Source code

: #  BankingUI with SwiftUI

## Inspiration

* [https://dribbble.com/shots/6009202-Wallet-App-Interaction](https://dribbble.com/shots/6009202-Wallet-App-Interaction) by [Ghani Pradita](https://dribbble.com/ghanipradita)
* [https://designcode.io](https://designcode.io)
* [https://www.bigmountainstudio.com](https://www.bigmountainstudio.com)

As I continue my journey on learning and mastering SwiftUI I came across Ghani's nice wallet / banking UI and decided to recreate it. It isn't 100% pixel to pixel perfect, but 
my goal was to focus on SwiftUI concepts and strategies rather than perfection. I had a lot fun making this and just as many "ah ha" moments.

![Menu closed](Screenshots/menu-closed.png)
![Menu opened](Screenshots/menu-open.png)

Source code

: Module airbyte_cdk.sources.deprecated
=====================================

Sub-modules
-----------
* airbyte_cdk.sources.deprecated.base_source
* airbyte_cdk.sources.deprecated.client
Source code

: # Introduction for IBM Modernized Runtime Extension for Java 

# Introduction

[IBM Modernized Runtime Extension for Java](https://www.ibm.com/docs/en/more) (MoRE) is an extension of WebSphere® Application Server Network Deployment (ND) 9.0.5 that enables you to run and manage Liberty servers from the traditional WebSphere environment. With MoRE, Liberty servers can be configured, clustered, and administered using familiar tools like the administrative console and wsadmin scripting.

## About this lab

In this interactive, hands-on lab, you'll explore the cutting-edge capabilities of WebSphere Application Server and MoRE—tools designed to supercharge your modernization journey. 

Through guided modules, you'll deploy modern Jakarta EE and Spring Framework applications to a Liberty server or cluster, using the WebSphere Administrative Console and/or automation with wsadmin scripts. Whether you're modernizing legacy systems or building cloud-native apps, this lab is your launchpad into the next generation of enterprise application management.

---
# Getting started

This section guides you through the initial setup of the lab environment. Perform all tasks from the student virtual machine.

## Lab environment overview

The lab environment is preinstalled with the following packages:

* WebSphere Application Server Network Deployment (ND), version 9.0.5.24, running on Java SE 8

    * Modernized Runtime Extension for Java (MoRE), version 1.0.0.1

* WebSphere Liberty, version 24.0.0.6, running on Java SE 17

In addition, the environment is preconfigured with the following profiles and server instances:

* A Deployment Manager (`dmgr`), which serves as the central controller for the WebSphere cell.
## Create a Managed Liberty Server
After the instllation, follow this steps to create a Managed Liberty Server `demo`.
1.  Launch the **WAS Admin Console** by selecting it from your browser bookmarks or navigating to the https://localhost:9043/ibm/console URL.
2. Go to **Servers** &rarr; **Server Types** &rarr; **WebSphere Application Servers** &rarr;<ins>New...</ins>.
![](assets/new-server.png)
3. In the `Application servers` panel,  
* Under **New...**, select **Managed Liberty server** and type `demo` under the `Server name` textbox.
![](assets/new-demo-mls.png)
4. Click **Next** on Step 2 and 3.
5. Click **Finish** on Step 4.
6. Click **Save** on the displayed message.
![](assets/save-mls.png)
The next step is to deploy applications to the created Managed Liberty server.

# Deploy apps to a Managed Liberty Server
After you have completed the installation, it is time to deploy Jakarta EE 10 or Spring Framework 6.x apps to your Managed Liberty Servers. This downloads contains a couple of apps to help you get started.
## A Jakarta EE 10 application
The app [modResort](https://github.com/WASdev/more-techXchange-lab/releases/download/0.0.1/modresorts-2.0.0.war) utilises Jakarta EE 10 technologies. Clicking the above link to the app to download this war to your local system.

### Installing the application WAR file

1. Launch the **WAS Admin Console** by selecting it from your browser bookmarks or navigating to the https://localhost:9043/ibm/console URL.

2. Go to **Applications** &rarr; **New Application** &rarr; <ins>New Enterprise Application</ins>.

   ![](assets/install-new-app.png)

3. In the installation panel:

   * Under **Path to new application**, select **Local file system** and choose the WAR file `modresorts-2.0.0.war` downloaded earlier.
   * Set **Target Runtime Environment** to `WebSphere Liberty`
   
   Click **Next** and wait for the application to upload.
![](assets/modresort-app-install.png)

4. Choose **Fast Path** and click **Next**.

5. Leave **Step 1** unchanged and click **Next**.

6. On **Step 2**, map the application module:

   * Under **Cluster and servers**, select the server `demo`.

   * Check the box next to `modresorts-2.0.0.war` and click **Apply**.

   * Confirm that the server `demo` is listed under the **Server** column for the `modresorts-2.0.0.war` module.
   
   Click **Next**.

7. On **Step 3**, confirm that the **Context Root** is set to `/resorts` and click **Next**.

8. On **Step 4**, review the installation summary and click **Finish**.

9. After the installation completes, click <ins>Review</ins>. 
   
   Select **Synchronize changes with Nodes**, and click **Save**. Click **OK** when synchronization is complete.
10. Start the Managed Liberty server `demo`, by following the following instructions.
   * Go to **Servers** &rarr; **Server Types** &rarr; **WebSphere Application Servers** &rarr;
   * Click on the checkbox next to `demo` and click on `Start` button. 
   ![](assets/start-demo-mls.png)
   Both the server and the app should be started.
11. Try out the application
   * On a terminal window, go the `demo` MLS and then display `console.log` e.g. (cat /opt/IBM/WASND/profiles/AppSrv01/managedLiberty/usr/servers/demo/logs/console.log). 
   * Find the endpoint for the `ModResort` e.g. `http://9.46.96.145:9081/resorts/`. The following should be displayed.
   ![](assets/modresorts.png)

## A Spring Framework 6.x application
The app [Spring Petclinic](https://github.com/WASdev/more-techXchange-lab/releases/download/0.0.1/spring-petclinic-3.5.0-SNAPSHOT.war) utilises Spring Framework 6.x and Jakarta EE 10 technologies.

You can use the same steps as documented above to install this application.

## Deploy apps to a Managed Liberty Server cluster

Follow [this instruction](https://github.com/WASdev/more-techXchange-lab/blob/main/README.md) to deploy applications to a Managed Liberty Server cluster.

****************

■ PROBLEM TO WORK ON:
Transcribe the data exactly.

■ RESPONSE TO THIS TASK:
Source code

: #  BankingUI with SwiftUI

## Inspiration

* [https://dribbble.com/shots/6009202-Wallet-App-Interaction](https://dribbble.com/shots/6009202-Wallet-App-Interaction) by [Ghani Pradita](https://dribbble.com/ghanipradita)
* [https://designcode.io](https://designcode.io)
* [https://www.bigmountainstudio.com](https://www.bigmountainstudio.com)

As I continue my journey on learning and mastering SwiftUI I came across Ghani's nice wallet / banking UI and decided to recreate it. It isn't 100% pixel to pixel perfect, but 
my goal was to focus on SwiftUI concepts and strategies rather than perfection. I had a lot fun making this and just as many "ah ha" moments.

![Menu closed](Screenshots/menu-closed.png)
![Menu opened](Screenshots/menu-open.png)

Source code

: Module airbyte_cdk.sources.deprecated
=====================================

Sub-modules
-----------
* airbyte_cdk.sources.deprecated.base_source
* airbyte_cdk.sources.deprecated.client
Source code

: # Introduction for IBM Modernized Runtime Extension for Java 

# Introduction

[IBM Modernized Runtime Extension for Java](https://www.ibm.com/docs/en/more) (MoRE) is an extension of WebSphere® Application Server Network Deployment (ND) 9.0.5 that enables you to run and manage Liberty servers from the traditional WebSphere environment. With MoRE, Liberty servers can be configured, clustered, and administered using familiar tools like the administrative console and wsadmin scripting.

## About this lab

In this interactive, hands-on lab, you'll explore the cutting-edge capabilities of WebSphere Application Server and MoRE—tools designed to supercharge your modernization journey. 

Through guided modules, you'll deploy modern Jakarta EE and Spring Framework applications to a Liberty server or cluster, using the WebSphere Administrative Console and/or automation with wsadmin scripts. Whether you're modernizing legacy systems or building cloud-native apps, this lab is your launchpad into the next generation of enterprise application management.

---
# Getting started

This section guides you through the initial setup of the lab environment. Perform all tasks from the student virtual machine.

## Lab environment overview

The lab environment is preinstalled with the following packages:

* WebSphere Application Server Network Deployment (ND), version 9.0.5.24, running on Java SE 8

    * Modernized Runtime Extension for Java (MoRE), version 1.0.0.1

* WebSphere Liberty, version 24.0.0.6, running on Java SE 17

In addition, the environment is preconfigured with the following profiles and server instances:

* A Deployment Manager (`dmgr`), which serves as the central controller for the WebSphere cell.
## Create a Managed Liberty Server
After the instllation, follow this steps to create a Managed Liberty Server `demo`.
1.  Launch the **WAS Admin Console** by selecting it from your browser bookmarks or navigating to the https://localhost:9043/ibm/console URL.
2. Go to **Servers** &rarr; **Server Types** &rarr; **WebSphere Application Servers** &rarr;<ins>New...</ins>.
![](assets/new-server.png)
3. In the `Application servers` panel,  
* Under **New...**, select **Managed Liberty server** and type `demo` under the `Server name` textbox.
![](assets/new-demo-mls.png)
4. Click **Next** on Step 2 and 3.
5. Click **Finish** on Step 4.
6. Click **Save** on the displayed message.
![](assets/save-mls.png)
The next step is to deploy applications to the created Managed Liberty server.

# Deploy apps to a Managed Liberty Server
After you have completed the installation, it is time to deploy Jakarta EE 10 or Spring Framework 6.x apps to your Managed Liberty Servers. This downloads contains a couple of apps to help you get started.
## A Jakarta EE 10 application
The app [modResort](https://github.com/WASdev/more-techXchange-lab/releases/download/0.0.1/modresorts-2.0.0.war) utilises Jakarta EE 10 technologies. Clicking the above link to the app to download this war to your local system.

### Installing the application WAR file

1. Launch the **WAS Admin Console** by selecting it from your browser bookmarks or navigating to the https://localhost:9043/ibm/console URL.

2. Go to **Applications** &rarr; **New Application** &rarr; <ins>New Enterprise Application</ins>.

   ![](assets/install-new-app.png)

3. In the installation panel:

   * Under **Path to new application**, select **Local file system** and choose the WAR file `modresorts-2.0.0.war` downloaded earlier.
   * Set **Target Runtime Environment** to `WebSphere Liberty`
   
   Click **Next** and wait for the application to upload.
![](assets/modresort-app-install.png)

4. Choose **Fast Path** and click **Next**.

5. Leave **Step 1** unchanged and click **Next**.

6. On **Step 2**, map the application module:

   * Under **Cluster and servers**, select the server `demo`.

   * Check the box next to `modresorts-2.0.0.war` and click **Apply**.

   * Confirm that the server `demo` is listed under the **Server** column for the `modresorts-2.0.0.war` module.
   
   Click **Next**.

7. On **Step 3**, confirm that the **Context Root** is set to `/resorts` and click **Next**.

8. On **Step 4**, review the installation summary and click **Finish**.

9. After the installation completes, click <ins>Review</ins>. 
   
   Select **Synchronize changes with Nodes**, and click **Save**. Click **OK** when synchronization is complete.
10. Start the Managed Liberty server `demo`, by following the following instructions.
   * Go to **Servers** &rarr; **Server Types** &rarr; **WebSphere Application Servers** &rarr;
   * Click on the checkbox next to `demo` and click on `Start` button. 
   ![](assets/start-demo-mls.png)
   Both the server and the app should be started.
11. Try out the application
   * On a terminal window, go the `demo` MLS and then display `console.log` e.g. (cat /opt/IBM/WASND/profiles/AppSrv01/managedLiberty/usr/servers/demo/logs/console.log). 
   * Find the endpoint for the `ModResort` e.g. `http://9.46.96.145:9081/resorts/`. The following should be displayed.
   ![](assets/modresorts.png)

## A Spring Framework 6.x application
The app [Spring Petclinic](https://github.com/WASdev/more-techXchange-lab/releases/download/0.0.1/spring-petclinic-3.5.0-SNAPSHOT.war) utilises Spring Framework 6.x and Jakarta EE 10 technologies.

You can use the same steps as documented above to install this application.

## Deploy apps to a Managed Liberty Server cluster

Follow [this instruction](https://github.com/WASdev/more-techXchange-lab/blob/main/README.md) to deploy applications to a Managed Liberty Server cluster.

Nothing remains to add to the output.